[llvm-dev] RFC: Killing undef and spreading poison

Wed Oct 19 09:49:27 PDT 2016

>>>> Memcpy does a byte-by-byte copy. So if one of the bits is poison then only the byte containing that bit becomes poison.
>>>> Therefore, memcpy(x, y, 1) is equivalent to load i8.  But memcpy(x,y,4) is not equivalent to "load i32" since load makes the whole value poison if any of the bits is poison.
>>>> The alternative as given by Eli is to use "load <4 x i8>".  Since now we are loading 4 separate values, poison does not extend past the byte boundary.  When load is lowered, you should get exactly the same code as with "load i32", though.
>>>> So the hope is that there's no diff at assembly level.
>>>
>>> I'm curious. Where is it defined that memcpy is byte by byte not, for example, bit by bit? Why is the destination not identical to the source, with exactly the same bits poison?
>> 
>> I don't think it's written explicitly anywhere, but the C++ standard says the following:
>> "The fundamental storage unit in the C++ memory model is the byte."
>> [intro.memory - 1.7]
>> 
>> And then:
>> "most derived object shall have a non-zero size and shall occupy one or more bytes of storage."
>> "An object of trivially copyable or standard-layout type (3.9) shall occupy contiguous bytes of storage."
>> [intro.object - 1.8]
>> 
>> I'm not a language lawyer, but it seems that for C/C++, defining memcpy in terms of byte copying is sufficient.
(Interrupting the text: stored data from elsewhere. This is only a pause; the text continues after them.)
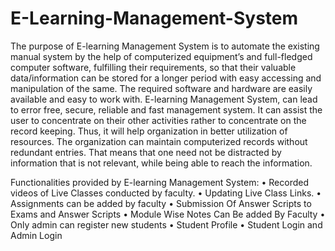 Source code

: # E-Learning-Management-System
The purpose of E-learning Management System is to automate the existing manual system by the help of computerized equipment’s and full-fledged computer software, fulfilling their requirements, so that their valuable data/information can be stored for a longer period with easy accessing and manipulation of the same. The required software and hardware are easily available and easy to work with. E-learning Management System, can lead to error free, secure, reliable and fast management system. It can assist the user to concentrate on their other activities rather to concentrate on the record keeping. Thus, it will help organization in better utilization of resources. The organization can maintain computerized records without redundant entries. That means that one need not be distracted by information that is not relevant, while being able to reach the information.

Functionalities provided by E-learning Management System: 
    • Recorded videos of Live Classes conducted by faculty. 
    • Updating Live Class Links. 
    • Assignments can be added by faculty
    • Submission Of Answer Scripts to Exams and Answer Scripts
    • Module Wise Notes Can Be added By Faculty 
    • Only admin can register new students 
    • Student Profile 
    • Student Login and Admin Login
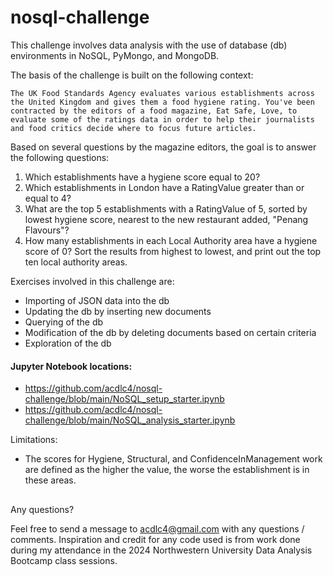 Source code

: # nosql-challenge

This challenge involves data analysis with the use of database (db) environments in NoSQL, PyMongo, and MongoDB.

The basis of the challenge is built on the following context:

    The UK Food Standards Agency evaluates various establishments across the United Kingdom and gives them a food hygiene rating. You've been contracted by the editors of a food magazine, Eat Safe, Love, to evaluate some of the ratings data in order to help their journalists and food critics decide where to focus future articles.

Based on several questions by the magazine editors, the goal is to answer the following questions:
1) Which establishments have a hygiene score equal to 20?
2) Which establishments in London have a RatingValue greater than or equal to 4?
3) What are the top 5 establishments with a RatingValue of 5, sorted by lowest hygiene score, nearest to the new restaurant added, "Penang Flavours"?
4) How many establishments in each Local Authority area have a hygiene score of 0? Sort the results from highest to lowest, and print out the top ten local authority areas.

Exercises involved in this challenge are:
- Importing of JSON data into the db
- Updating the db by inserting new documents
- Querying of the db
- Modification of the db by deleting documents based on certain criteria
- Exploration of the db 

#### Jupyter Notebook locations:
- https://github.com/acdlc4/nosql-challenge/blob/main/NoSQL_setup_starter.ipynb
- https://github.com/acdlc4/nosql-challenge/blob/main/NoSQL_analysis_starter.ipynb


Limitations: 
- The scores for Hygiene, Structural, and ConfidenceInManagement work are defined as the higher the value, the worse the establishment is in these areas.

##
Any questions?

Feel free to send a message to acdlc4@gmail.com with any questions / comments. Inspiration and credit for any code used is from work done during my attendance in the 2024 Northwestern University Data Analysis Bootcamp class sessions. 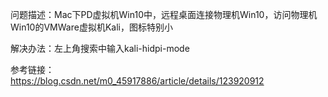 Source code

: 问题描述：Mac下PD虚拟机Win10中，远程桌面连接物理机Win10，访问物理机Win10的VMWare虚拟机Kali，图标特别小

解决办法：左上角搜索中输入kali-hidpi-mode

参考链接：  
https://blog.csdn.net/m0_45917886/article/details/123920912   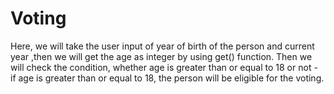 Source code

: # Voting
Here, we will take the user input of year of birth of the person  and current year ,then we will get the age as integer by using get() function. Then we will check the condition, whether age is greater than or equal to 18 or not - if age is greater than or equal to 18, the person will be eligible for the voting.
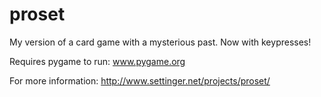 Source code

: proset
======

My version of a card game with a mysterious past. Now with keypresses!

Requires pygame to run: www.pygame.org

For more information: http://www.settinger.net/projects/proset/
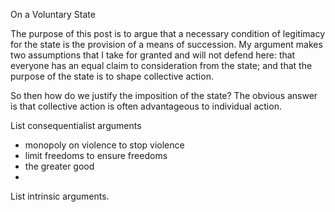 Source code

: On a Voluntary State

The purpose of this post is to argue that a necessary condition of legitimacy for the state is the provision of a means of succession.  My argument makes two assumptions that I take for granted and will not defend here: that everyone has an equal claim to consideration from the state; and that the purpose of the state is to shape collective action.

So then how do we justify the imposition of the state?  The obvious answer is that collective action is often advantageous to individual action.

List consequentialist arguments
- monopoly on violence to stop violence
- limit freedoms to ensure freedoms
- the greater good
-

List intrinsic arguments.


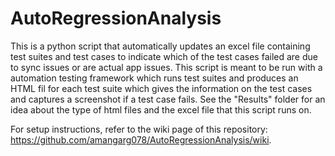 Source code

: # AutoRegressionAnalysis
This is a python script that automatically updates an excel file containing test suites and test cases to indicate which of the test cases failed are due to sync issues or are actual app issues.
This script is meant to be run with a automation testing framework which runs test suites and produces an HTML fil for each test suite which gives the information on the test cases and captures a screenshot if a test case fails.
See the "Results" folder for an idea about the type of html files and the excel file that this script runs on.

For setup instructions, refer to the wiki page of this repository: https://github.com/amangarg078/AutoRegressionAnalysis/wiki.
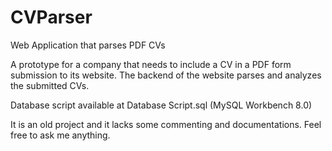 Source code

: # CVParser
 Web Application that parses PDF CVs
 
 A prototype for a company that needs to include a CV in a PDF form submission to its website.
 The backend of the website parses and analyzes the submitted CVs.
 
 
 Database script available at Database Script.sql (MySQL Workbench 8.0)

 It is an old project and it lacks some commenting and documentations. Feel free to ask me anything. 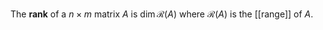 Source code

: The **rank** of a $n \times m$ matrix $A$ is $\dim \mathcal{R}(A)$ where $\mathcal{R}(A)$ is the [[range]] of $A$. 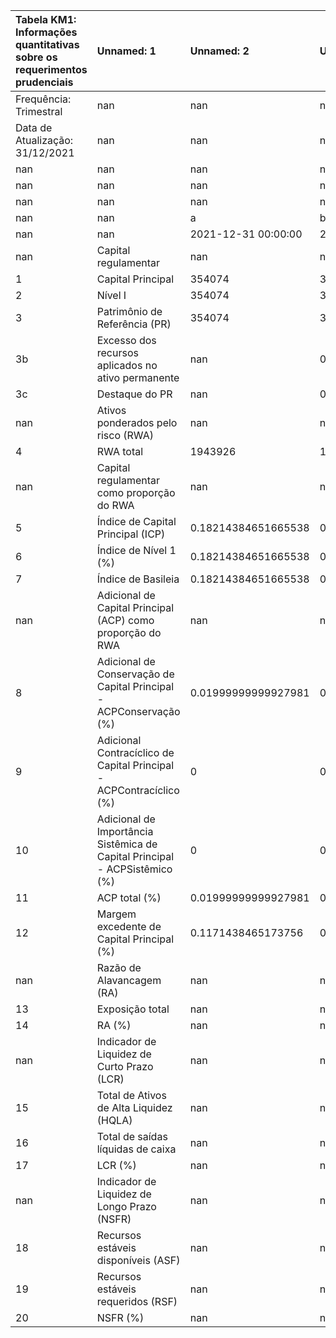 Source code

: | Tabela KM1: Informações quantitativas sobre os requerimentos prudenciais   | Unnamed: 1                                                                 | Unnamed: 2          | Unnamed: 3           | Unnamed: 4           | Unnamed: 5          | Unnamed: 6           |
|:---------------------------------------------------------------------------|:---------------------------------------------------------------------------|:--------------------|:---------------------|:---------------------|:--------------------|:---------------------|
| Frequência: Trimestral                                                     | nan                                                                        | nan                 | nan                  | nan                  | nan                 | nan                  |
| Data de Atualização: 31/12/2021                                            | nan                                                                        | nan                 | nan                  | nan                  | nan                 | nan                  |
| nan                                                                        | nan                                                                        | nan                 | nan                  | nan                  | nan                 | nan                  |
| nan                                                                        | nan                                                                        | nan                 | nan                  | nan                  | nan                 | nan                  |
| nan                                                                        | nan                                                                        | nan                 | nan                  | nan                  | nan                 | R$ mil               |
| nan                                                                        | nan                                                                        | a                   | b                    | c                    | d                   | e                    |
| nan                                                                        | nan                                                                        | 2021-12-31 00:00:00 | 2021-09-30 00:00:00  | 2021-06-30 00:00:00  | 2021-03-31 00:00:00 | 2020-12-31 00:00:00  |
| nan                                                                        | Capital regulamentar                                                       | nan                 | nan                  | nan                  | nan                 | nan                  |
| 1                                                                          | Capital Principal                                                          | 354074              | 377466.37498         | 375561.64545999997   | 363044.53108999995  | 360011.31426         |
| 2                                                                          | Nível I                                                                    | 354074              | 377466.37498         | 375561.64545999997   | 363044.53108999995  | 360011.31426         |
| 3                                                                          | Patrimônio de Referência (PR)                                              | 354074              | 377466.37498         | 375561.64545999997   | 363044.53108999995  | 360011.31426         |
| 3b                                                                         | Excesso dos recursos aplicados no ativo permanente                         | nan                 | 0                    | 0                    | 0                   | 0                    |
| 3c                                                                         | Destaque do PR                                                             | nan                 | 0                    | 0                    | 0                   | 0                    |
| nan                                                                        | Ativos ponderados pelo risco (RWA)                                         | nan                 | nan                  | nan                  | nan                 | nan                  |
| 4                                                                          | RWA total                                                                  | 1943926             | 1956707.33531        | 1853060.93044        | 1779419.03974       | 1809051.5820499999   |
| nan                                                                        | Capital regulamentar como proporção do RWA                                 | nan                 | nan                  | nan                  | nan                 | nan                  |
| 5                                                                          | Índice de Capital Principal (ICP)                                          | 0.18214384651665538 | 0.1929089589272676   | 0.2026709641818549   | 0.20402419159404198 | 0.19900555508319925  |
| 6                                                                          | Índice de Nível 1 (%)                                                      | 0.18214384651665538 | 0.1929089589272676   | 0.2026709641818549   | 0.20402419159404198 | 0.19900555508319925  |
| 7                                                                          | Índice de Basileia                                                         | 0.18214384651665538 | 0.1929089589272676   | 0.2026709641818549   | 0.20402419159404198 | 0.19900555508319925  |
| nan                                                                        | Adicional de Capital Principal (ACP) como proporção do RWA                 | nan                 | nan                  | nan                  | nan                 | nan                  |
| 8                                                                          | Adicional de Conservação de Capital Principal - ACPConservação (%)         | 0.01999999999927981 | 0.016250000000619665 | 0.016250000000188877 | 0.0125              | 0.012500000000000002 |
| 9                                                                          | Adicional Contracíclico de Capital Principal - ACPContracíclico (%)        | 0                   | 0                    | 0                    | 0                   | 0                    |
| 10                                                                         | Adicional de Importância Sistêmica de Capital Principal - ACPSistêmico (%) | 0                   | 0                    | 0                    | 0                   | 0                    |
| 11                                                                         | ACP total (%)                                                              | 0.01999999999927981 | 0.016250000000619665 | 0.016250000000188877 | 0.0125              | 0.012500000000000002 |
| 12                                                                         | Margem excedente de Capital Principal (%)                                  | 0.1171438465173756  | 0.13165895892664795  | 0.14142096418166603  | 0.14652419159221555 | 0.14150555508078083  |
| nan                                                                        | Razão de Alavancagem (RA)                                                  | nan                 | nan                  | nan                  | nan                 | nan                  |
| 13                                                                         | Exposição total                                                            | nan                 | nan                  | nan                  | nan                 | nan                  |
| 14                                                                         | RA (%)                                                                     | nan                 | nan                  | nan                  | nan                 | nan                  |
| nan                                                                        | Indicador de Liquidez de Curto Prazo (LCR)                                 | nan                 | nan                  | nan                  | nan                 | nan                  |
| 15                                                                         | Total de Ativos de Alta Liquidez (HQLA)                                    | nan                 | nan                  | nan                  | nan                 | nan                  |
| 16                                                                         | Total de saídas líquidas de caixa                                          | nan                 | nan                  | nan                  | nan                 | nan                  |
| 17                                                                         | LCR (%)                                                                    | nan                 | nan                  | nan                  | nan                 | nan                  |
| nan                                                                        | Indicador de Liquidez de Longo Prazo (NSFR)                                | nan                 | nan                  | nan                  | nan                 | nan                  |
| 18                                                                         | Recursos estáveis disponíveis (ASF)                                        | nan                 | nan                  | nan                  | nan                 | nan                  |
| 19                                                                         | Recursos estáveis requeridos (RSF)                                         | nan                 | nan                  | nan                  | nan                 | nan                  |
| 20                                                                         | NSFR (%)                                                                   | nan                 | nan                  | nan                  | nan                 | nan                  | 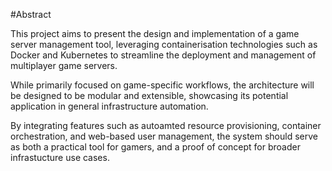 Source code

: #Abstract

This project aims to present the design and implementation of a game server management tool, leveraging containerisation technologies such as Docker and Kubernetes to streamline the deployment and management of multiplayer game servers. 

While primarily focused on game-specific workflows, the architecture will be designed to be modular and extensible, showcasing its potential application in general infrastructure automation. 

By integrating features such as autoamted resource provisioning, container orchestration, and web-based user management, the system should serve as both a practical tool for gamers, and a proof of concept for broader infrastucture use cases.
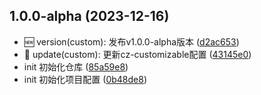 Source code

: ## 1.0.0-alpha (2023-12-16)

* :new: version(custom): 发布v1.0.0-alpha版本 ([d2ac653](https://gitee.com/nongyehong/HuLa-IM-Tauri/commits/d2ac653))
* :sunflower: update(custom): 更新cz-customizable配置 ([43145e0](https://gitee.com/nongyehong/HuLa-IM-Tauri/commits/43145e0))
* init 初始化仓库 ([85a59e8](https://gitee.com/nongyehong/HuLa-IM-Tauri/commits/85a59e8))
* init 初始化项目配置 ([0b48de8](https://gitee.com/nongyehong/HuLa-IM-Tauri/commits/0b48de8))



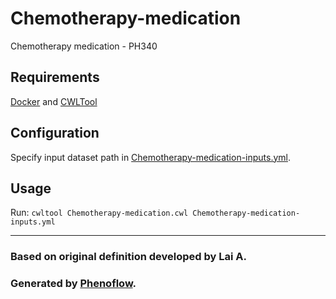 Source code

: # Chemotherapy-medication

Chemotherapy medication - PH340

## Requirements

[Docker](https://docs.docker.com/install/) and [CWLTool](https://github.com/common-workflow-language/cwltool#install)

## Configuration

Specify input dataset path in [Chemotherapy-medication-inputs.yml](Chemotherapy-medication-inputs.yml).

## Usage

Run: `cwltool Chemotherapy-medication.cwl Chemotherapy-medication-inputs.yml`

***

### Based on original definition developed by Lai A.
### Generated by [Phenoflow](https://kclhi.org/phenoflow).
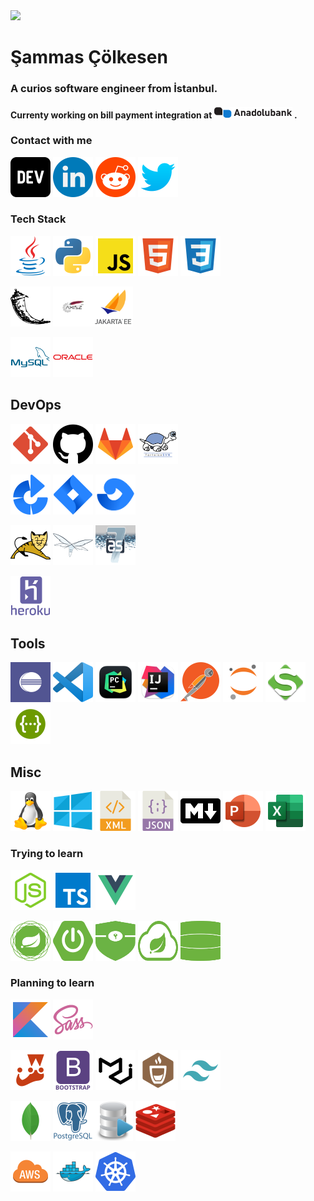 <img src="https://media.giphy.com/media/k3SaouAXP43Cg/giphy.gif" width="250">  

# Şammas Çölkesen 
### A curios software engineer from İstanbul.

#### Currenty working on bill payment integration at <a href="https://www.anadolubank.com.tr"><img src="./anadolubank.svg" width="125"></a> .

### Contact with me

<a href="https://dev.to/kavanozkafa"><img src="icon/contact/dev_to.png" width="64" height = "64"></a>  <a href="https://www.linkedin.com/in/sammascolkesen/"><img alt="LinkedIn" src="icon/contact/linkedin.png" width="64" height = "64"/></a>  <a href="https://www.reddit.com/user/sammascolkesen"><img alt="Reddit" src="icon/contact/reddit.png" width="64" height = "64 "/></a>   <a href="https://twitter.com/colkesensammas"><img alt="twitter"  src="./icon/contact/twitter.png" width="64" height = "64" /></a>



### Tech Stack



<a href="https://www.java.com/tr/"><img alt="java"  src="./icon/language/java.png" width="64" height = "64"></a> <a href="https://www.python.org/"><img alt="python"  src="./icon/language/python.png" width="64" height = "64"></a>
<a href="https://www.javascript.com/"><img alt="javascript"  src="./icon/language/js.png" width="64" height = "64"></a> <a href="https://html.com/"><img alt="html"  src="./icon/language/html.png" width="64" height = "64"></a> <a href="https://developer.mozilla.org/en-US/docs/Web/CSS"><img alt="css"  src="./icon/language/css.png" width="64" height = "64"></a>

 
<a href="https://flask.palletsprojects.com/en/2.0.x/"><img alt="flask"  src="./icon/framework/flask.png" width="64" height = "64"></a> <a href="https://axis.apache.org/"><img alt="axis"  src="./icon/framework/axis.png" width="64" height = "64"></a><a href="https://jakarta.ee/"><img alt="jakarta"  src="./icon/framework/jakarta.png" width="64" height = "64"></a>


<a href="https://www.mysql.com/"><img alt="mysql"  src="./icon/db/mysql.png" width="64" height = "64"></a>  <a href="https://www.oracle.com/tr"><img alt="oracle"  src="./icon/db/oracle.png" width="64" height = "64"></a>


## DevOps
 

<a href=""><img alt="git"  src="./icon/devops/git.png" width="64" height = "64"></a> <a href=""><img alt="github"  src="./icon/devops/github.png" width="64" height = "64"></a> <a href=""><img alt="gitlab"  src="./icon/devops/gitlab.png" width="64" height = "64"></a> <a href=""><img alt="svn"  src="./icon/devops/svn.png" width="64" height = "64"></a> 
 


<a href="https://www.atlassian.com/software/bamboo"><img alt="bamboo"  src="./icon/devops/bamboo.png" width="64" height = "64"></a> <a href="https://www.atlassian.com/software/jira"><img alt="jira"  src="./icon/devops/jira.png" width="64" height = "64"></a> <a href="https://www.atlassian.com/software/fisheye"><img alt="fisheye"  src="./icon/devops/fisheye.png" width="64" height = "64"></a>


<a href="http://tomcat.apache.org/"><img alt="tomcat"  src="./icon/devops/tomcat.png" width="64" height = "64"></a> <a href="https://www.wildfly.org/"><img alt="wildfly"  src="./icon/devops/wildfly.png" width="64" height = "64"></a> <a href="https://docs.jboss.org/author/display/AS71/Documentation.html"><img alt="jboss"  src="./icon/devops/jboss7.png" width="64" height = "64"></a>

<a href="https://www.heroku.com/about"><img alt="heroku"  src="./icon/devops/heroku.png" width="64" height = "64"></a>



## Tools


<a href="https://www.eclipse.org/"><img alt="Eclipse"  src="./icon/ide/eclipse.png" width="64" height = "64"></a> <a href="https://code.visualstudio.com/"><img alt="VS Code"  src="./icon/ide/vscode.png" width="64" height = "64"></a> <a href="https://www.jetbrains.com/pycharm/"><img alt="Pycharm"  src="./icon/ide/pycharm.png" width="64" height = "64"></a> <a href="https://www.jetbrains.com/idea/"><img alt="Intellij"  src="./icon/ide/intellij.png" width="64" height = "64"></a> <a href="https://www.postman.com/"><img alt="Postman"  src="./icon/tools/postman.png" width="64" height = "64"></a> <a href="https://jupyter.org/"><img alt="Jupyter"  src="./icon/tools/jupyter.png" width="64" height = "64"></a> <a href="https://www.soapui.org/"><img alt="SoapUI"  src="./icon/tools/soapui.png" width="64" height = "64"></a> <a href="https://swagger.io/"><img alt="Swagger"  src="./icon/tools/swagger.png" width="64" height = "64"></a>

## Misc


<a href="https://www.linux.org/"><img alt="Linux"  src="./icon/tech/linux.png" width="64" height = "64"></a> <a href="https://www.microsoft.com/tr-tr/windows"><img alt="Windows"  src="./icon/tech/win10.png" width="64" height = "64"></a> <a href="https://www.xml.com/"><img alt="xml"  src="./icon/tech/xml.png" width="64" height = "64"></a> <a href="https://www.json.org/json-en.html"><img alt="json"  src="./icon/tech/json.png" width="64" height = "64"></a> <a href="https://www.markdownguide.org/"><img alt="Markdown"  src="./icon/tech/markdown.png" width="64" height = "64"></a> <a href="https://www.office.com/launch/powerpoint"><img alt="Powerpoint"  src="./icon/tech/powerpoint.png" width="64" height = "64"></a> <a href="https://www.office.com/launch/excel"><img alt="Excel"  src="./icon/tech/excel.png" width="64" height = "64"></a>




### Trying to learn

<a href="https://nodejs.org/en/"><img alt="node"  src="./icon/framework/node.png" width="64" height = "64"></a>  <a href="https://www.typescriptlang.org/"><img alt="typescript"  src="./icon/framework/typescript.png" width="64" height = "64"></a> <a href="https://vuejs.org/"><img alt="vue"  src="./icon/framework/vue.png" width="64" height = "64"></a>


<a href="https://spring.io/"><img alt="spring"  src="./icon/framework/spring-framework.svg" width="64" height = "64"></a> <a href="https://spring.io/projects"><img alt="spring-boot"  src="./icon/framework/spring-boot.svg" width="64" height = "64"></a> <a href="https://spring.io/projects"><img alt="spring-security"  src="./icon/framework/security.svg" width="64" height = "64"></a> <a href="https://spring.io/projects"><img alt="spring-cloud"  src="./icon/framework/spring-cloud.svg" width="64" height = "64"></a> <a href="https://spring.io/projects"><img alt="spring-data"  src="./icon/framework/spring-data.svg" width="64" height = "64"></a>

### Planning to learn

<a href="https://kotlinlang.org/"><img alt="kotlin"  src="./icon/language/kotlin.png" width="64" height = "64"></a> <a href="https://sass-lang.com/"><img alt="sass"  src="./icon/language/sass.png" width="64" height = "64"></a>

<a href="https://jestjs.io/"><img alt="jest"  src="./icon/framework/jest.png" width="64" height = "64"></a> <a href="https://getbootstrap.com/"><img alt="bootstrap"  src="./icon/framework/bootstrap.png" width="64" height = "64"></a> <a href="https://material-ui.com/"><img alt="material_ui"  src="./icon/framework/material_ui.png" width="64" height = "64"></a> <a href="https://mochajs.org/"><img alt="mocha"  src="./icon/framework/mocha.png" width="64" height = "64"></a> <a href="https://tailwindcss.com/"><img alt="tailwind"  src="./icon/framework/tailwind.png" width="64" height = "64"></a>

<a href="https://www.mongodb.com/"><img alt="mongodb"  src="./icon//db/mongodb.png" width="64" height = "64"></a> <a href="https://www.postgresql.org/"><img alt="postgresql"  src="./icon/db/postgresql.png" width="64" height = "64"></a><a href="https://www.microsoft.com/tr-tr/sql-server"><img alt="sqlserver"  src="./icon/db/sql.png" width="64" height = "64"></a> <a href="https://redis.io/"><img alt="redis"  src="./icon/db/redis.png" width="64" height = "64"></a>


<a href="https://aws.amazon.com/tr/"><img alt="aws"  src="./icon/devops/aws.png" width="64" height = "64"></a> <a href="https://www.docker.com/"><img alt="docker"  src="./icon/devops/docker.png" width="64" height = "64"></a> <a href="https://kubernetes.io/"><img alt="kubernetes"  src="./icon/devops/kubernetes.png" width="64" height = "64"></a>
Even for bit-fields, since these are lowered into words with a multiple-of-a-byte size.
>> 
>> However, just because for C is fine to do something, it's true that we may choose to do something else at the IR level.  It's easy to make memcpy a bit-wise copy; the question is whether there's a client that cares or not.  Please let us know if you are aware of such a client.
> 
> Isn't a struct containing a bitfield with a non multiple of 8 number of bits already an example? A previous post indicated the last byte, with the padding bits, needed special treatment.

I believe clang always uses multiples of bytes to lower bitfields (even if some bits aren't used).  Therefore, AFAICT, clang will only introduce whole-byte undefs for padding at the end, but not non-multiple of 8 bits.

Nuno